*Records provided*.
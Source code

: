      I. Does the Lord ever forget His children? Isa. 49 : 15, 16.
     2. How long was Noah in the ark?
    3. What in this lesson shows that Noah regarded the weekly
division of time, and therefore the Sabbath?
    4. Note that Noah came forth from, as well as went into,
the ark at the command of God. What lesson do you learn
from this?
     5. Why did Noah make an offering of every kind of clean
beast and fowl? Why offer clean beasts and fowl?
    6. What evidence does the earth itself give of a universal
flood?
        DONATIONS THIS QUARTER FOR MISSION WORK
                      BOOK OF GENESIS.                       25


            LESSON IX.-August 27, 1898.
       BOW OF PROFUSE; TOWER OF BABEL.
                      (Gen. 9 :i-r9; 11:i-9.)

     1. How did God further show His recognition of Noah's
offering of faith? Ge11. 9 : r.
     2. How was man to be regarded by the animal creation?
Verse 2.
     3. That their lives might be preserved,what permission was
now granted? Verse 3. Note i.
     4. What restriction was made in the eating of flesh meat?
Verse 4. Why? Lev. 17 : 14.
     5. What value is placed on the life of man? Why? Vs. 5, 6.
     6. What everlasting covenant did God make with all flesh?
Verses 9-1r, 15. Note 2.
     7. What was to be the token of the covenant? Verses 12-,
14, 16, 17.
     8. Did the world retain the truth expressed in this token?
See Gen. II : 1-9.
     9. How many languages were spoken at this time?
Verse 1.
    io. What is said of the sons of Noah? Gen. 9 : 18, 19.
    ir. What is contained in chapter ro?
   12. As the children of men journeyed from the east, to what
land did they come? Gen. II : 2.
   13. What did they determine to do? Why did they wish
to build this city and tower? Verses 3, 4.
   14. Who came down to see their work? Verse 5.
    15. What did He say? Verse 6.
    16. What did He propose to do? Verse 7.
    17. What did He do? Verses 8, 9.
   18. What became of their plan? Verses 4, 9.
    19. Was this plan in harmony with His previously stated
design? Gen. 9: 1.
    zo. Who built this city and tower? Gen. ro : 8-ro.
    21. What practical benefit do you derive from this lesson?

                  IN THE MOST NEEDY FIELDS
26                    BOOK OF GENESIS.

*Work request*.
Return all lines from the material that contain "flesh".

*Answer for the task*.
     4. What restriction was made in the eating of flesh meat?
     6. What everlasting covenant did God make with all flesh?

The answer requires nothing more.